THE PROBLEM: Filter these entries so that only lines with the word "Factor" remain.

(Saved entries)
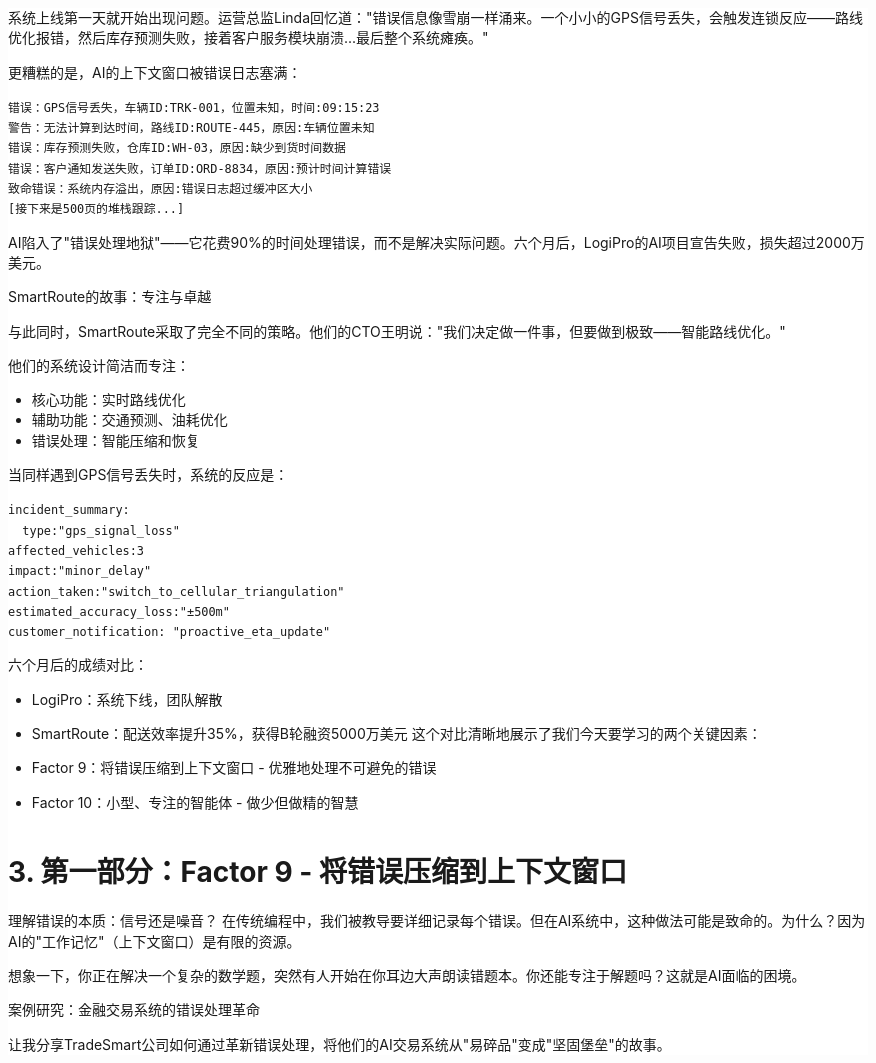 系统上线第一天就开始出现问题。运营总监Linda回忆道："错误信息像雪崩一样涌来。一个小小的GPS信号丢失，会触发连锁反应——路线优化报错，然后库存预测失败，接着客户服务模块崩溃...最后整个系统瘫痪。"

更糟糕的是，AI的上下文窗口被错误日志塞满：

```text
错误：GPS信号丢失，车辆ID:TRK-001，位置未知，时间:09:15:23
警告：无法计算到达时间，路线ID:ROUTE-445，原因:车辆位置未知
错误：库存预测失败，仓库ID:WH-03，原因:缺少到货时间数据
错误：客户通知发送失败，订单ID:ORD-8834，原因:预计时间计算错误
致命错误：系统内存溢出，原因:错误日志超过缓冲区大小
[接下来是500页的堆栈跟踪...]
```

AI陷入了"错误处理地狱"——它花费90%的时间处理错误，而不是解决实际问题。六个月后，LogiPro的AI项目宣告失败，损失超过2000万美元。

SmartRoute的故事：专注与卓越

与此同时，SmartRoute采取了完全不同的策略。他们的CTO王明说："我们决定做一件事，但要做到极致——智能路线优化。"

他们的系统设计简洁而专注：

- 核心功能：实时路线优化
- 辅助功能：交通预测、油耗优化
- 错误处理：智能压缩和恢复

当同样遇到GPS信号丢失时，系统的反应是：

```text
incident_summary:
  type:"gps_signal_loss"
affected_vehicles:3
impact:"minor_delay"
action_taken:"switch_to_cellular_triangulation"
estimated_accuracy_loss:"±500m"
customer_notification: "proactive_eta_update"
```

六个月后的成绩对比：

- LogiPro：系统下线，团队解散
- SmartRoute：配送效率提升35%，获得B轮融资5000万美元
这个对比清晰地展示了我们今天要学习的两个关键因素：

- Factor 9：将错误压缩到上下文窗口 - 优雅地处理不可避免的错误
- Factor 10：小型、专注的智能体 - 做少但做精的智慧

# 3. 第一部分：Factor 9 - 将错误压缩到上下文窗口

理解错误的本质：信号还是噪音？
在传统编程中，我们被教导要详细记录每个错误。但在AI系统中，这种做法可能是致命的。为什么？因为AI的"工作记忆"（上下文窗口）是有限的资源。

想象一下，你正在解决一个复杂的数学题，突然有人开始在你耳边大声朗读错题本。你还能专注于解题吗？这就是AI面临的困境。

案例研究：金融交易系统的错误处理革命

让我分享TradeSmart公司如何通过革新错误处理，将他们的AI交易系统从"易碎品"变成"坚固堡垒"的故事。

OUTPUT:
- Factor 9：将错误压缩到上下文窗口 - 优雅地处理不可避免的错误
- Factor 10：小型、专注的智能体 - 做少但做精的智慧
# 3. 第一部分：Factor 9 - 将错误压缩到上下文窗口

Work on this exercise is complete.